Collected data entries
____________________

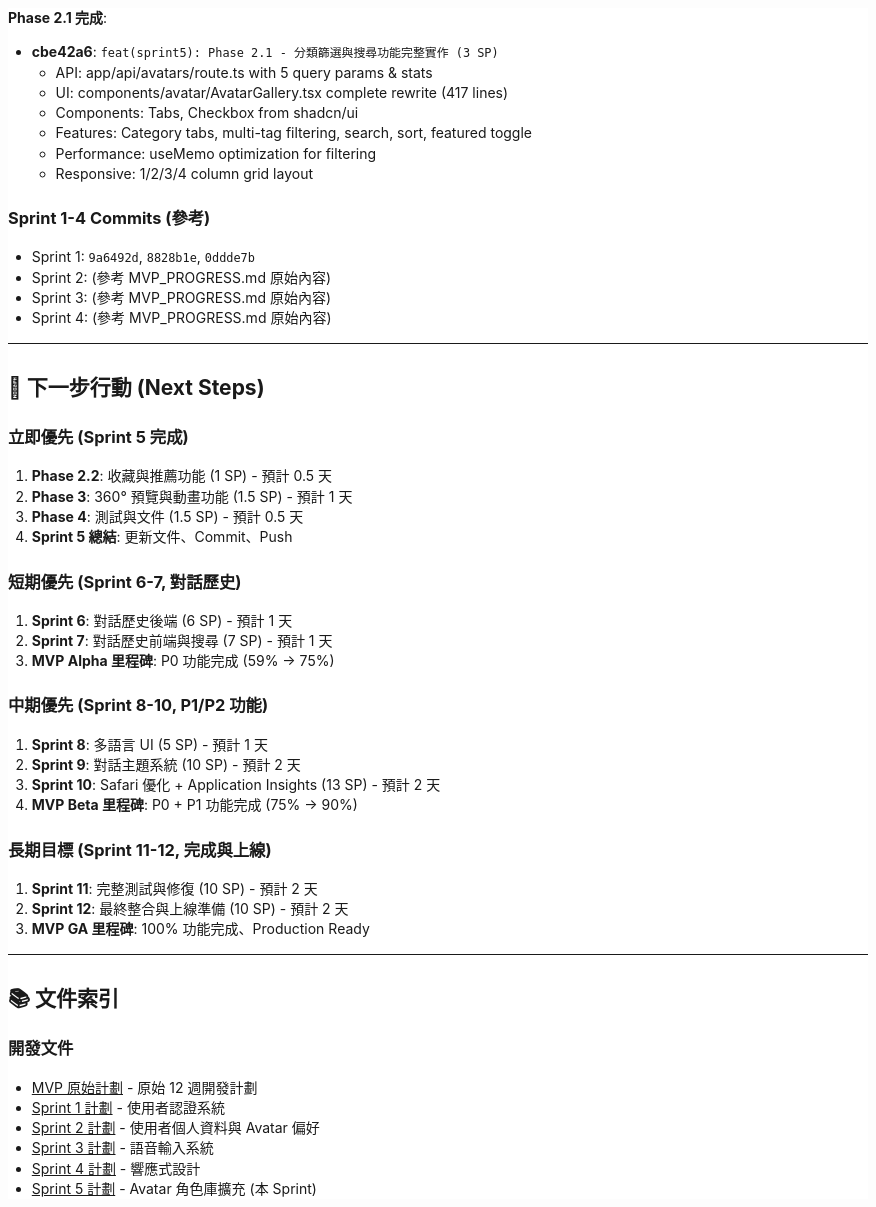 **Phase 2.1 完成**:
- **cbe42a6**: `feat(sprint5): Phase 2.1 - 分類篩選與搜尋功能完整實作 (3 SP)`
  - API: app/api/avatars/route.ts with 5 query params & stats
  - UI: components/avatar/AvatarGallery.tsx complete rewrite (417 lines)
  - Components: Tabs, Checkbox from shadcn/ui
  - Features: Category tabs, multi-tag filtering, search, sort, featured toggle
  - Performance: useMemo optimization for filtering
  - Responsive: 1/2/3/4 column grid layout

### Sprint 1-4 Commits (參考)
- Sprint 1: `9a6492d`, `8828b1e`, `0ddde7b`
- Sprint 2: (參考 MVP_PROGRESS.md 原始內容)
- Sprint 3: (參考 MVP_PROGRESS.md 原始內容)
- Sprint 4: (參考 MVP_PROGRESS.md 原始內容)

---

## 🎯 下一步行動 (Next Steps)

### 立即優先 (Sprint 5 完成)
1. **Phase 2.2**: 收藏與推薦功能 (1 SP) - 預計 0.5 天
2. **Phase 3**: 360° 預覽與動畫功能 (1.5 SP) - 預計 1 天
3. **Phase 4**: 測試與文件 (1.5 SP) - 預計 0.5 天
4. **Sprint 5 總結**: 更新文件、Commit、Push

### 短期優先 (Sprint 6-7, 對話歷史)
1. **Sprint 6**: 對話歷史後端 (6 SP) - 預計 1 天
2. **Sprint 7**: 對話歷史前端與搜尋 (7 SP) - 預計 1 天
3. **MVP Alpha 里程碑**: P0 功能完成 (59% → 75%)

### 中期優先 (Sprint 8-10, P1/P2 功能)
1. **Sprint 8**: 多語言 UI (5 SP) - 預計 1 天
2. **Sprint 9**: 對話主題系統 (10 SP) - 預計 2 天
3. **Sprint 10**: Safari 優化 + Application Insights (13 SP) - 預計 2 天
4. **MVP Beta 里程碑**: P0 + P1 功能完成 (75% → 90%)

### 長期目標 (Sprint 11-12, 完成與上線)
1. **Sprint 11**: 完整測試與修復 (10 SP) - 預計 2 天
2. **Sprint 12**: 最終整合與上線準備 (10 SP) - 預計 2 天
3. **MVP GA 里程碑**: 100% 功能完成、Production Ready

---

## 📚 文件索引

### 開發文件
- [MVP 原始計劃](./MVP_DEVELOPMENT_PLAN.md) - 原始 12 週開發計劃
- [Sprint 1 計劃](./SPRINT_1_PLAN.md) - 使用者認證系統
- [Sprint 2 計劃](./SPRINT_2_PLAN.md) - 使用者個人資料與 Avatar 偏好
- [Sprint 3 計劃](./SPRINT_3_PLAN.md) - 語音輸入系統
- [Sprint 4 計劃](./SPRINT_4_PLAN.md) - 響應式設計
- [Sprint 5 計劃](./docs/SPRINT_5_PLAN.md) - Avatar 角色庫擴充 (本 Sprint)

____________________

* To do *
Give back exactly the lines from the one that contains "- UI: components/avatar/AvatarGallery.tsx" to the end of the data above, both of those lines included.

* Completed exercise *
  - UI: components/avatar/AvatarGallery.tsx complete rewrite (417 lines)
  - Components: Tabs, Checkbox from shadcn/ui
  - Features: Category tabs, multi-tag filtering, search, sort, featured toggle
  - Performance: useMemo optimization for filtering
  - Responsive: 1/2/3/4 column grid layout

### Sprint 1-4 Commits (參考)
- Sprint 1: `9a6492d`, `8828b1e`, `0ddde7b`
- Sprint 2: (參考 MVP_PROGRESS.md 原始內容)
- Sprint 3: (參考 MVP_PROGRESS.md 原始內容)
- Sprint 4: (參考 MVP_PROGRESS.md 原始內容)

---

## 🎯 下一步行動 (Next Steps)

### 立即優先 (Sprint 5 完成)
1. **Phase 2.2**: 收藏與推薦功能 (1 SP) - 預計 0.5 天
2. **Phase 3**: 360° 預覽與動畫功能 (1.5 SP) - 預計 1 天
3. **Phase 4**: 測試與文件 (1.5 SP) - 預計 0.5 天
4. **Sprint 5 總結**: 更新文件、Commit、Push

### 短期優先 (Sprint 6-7, 對話歷史)
1. **Sprint 6**: 對話歷史後端 (6 SP) - 預計 1 天
2. **Sprint 7**: 對話歷史前端與搜尋 (7 SP) - 預計 1 天
3. **MVP Alpha 里程碑**: P0 功能完成 (59% → 75%)

### 中期優先 (Sprint 8-10, P1/P2 功能)
1. **Sprint 8**: 多語言 UI (5 SP) - 預計 1 天
2. **Sprint 9**: 對話主題系統 (10 SP) - 預計 2 天
3. **Sprint 10**: Safari 優化 + Application Insights (13 SP) - 預計 2 天
4. **MVP Beta 里程碑**: P0 + P1 功能完成 (75% → 90%)

### 長期目標 (Sprint 11-12, 完成與上線)
1. **Sprint 11**: 完整測試與修復 (10 SP) - 預計 2 天
2. **Sprint 12**: 最終整合與上線準備 (10 SP) - 預計 2 天
3. **MVP GA 里程碑**: 100% 功能完成、Production Ready

---

## 📚 文件索引

### 開發文件
- [MVP 原始計劃](./MVP_DEVELOPMENT_PLAN.md) - 原始 12 週開發計劃
- [Sprint 1 計劃](./SPRINT_1_PLAN.md) - 使用者認證系統
- [Sprint 2 計劃](./SPRINT_2_PLAN.md) - 使用者個人資料與 Avatar 偏好
- [Sprint 3 計劃](./SPRINT_3_PLAN.md) - 語音輸入系統
- [Sprint 4 計劃](./SPRINT_4_PLAN.md) - 響應式設計
- [Sprint 5 計劃](./docs/SPRINT_5_PLAN.md) - Avatar 角色庫擴充 (本 Sprint)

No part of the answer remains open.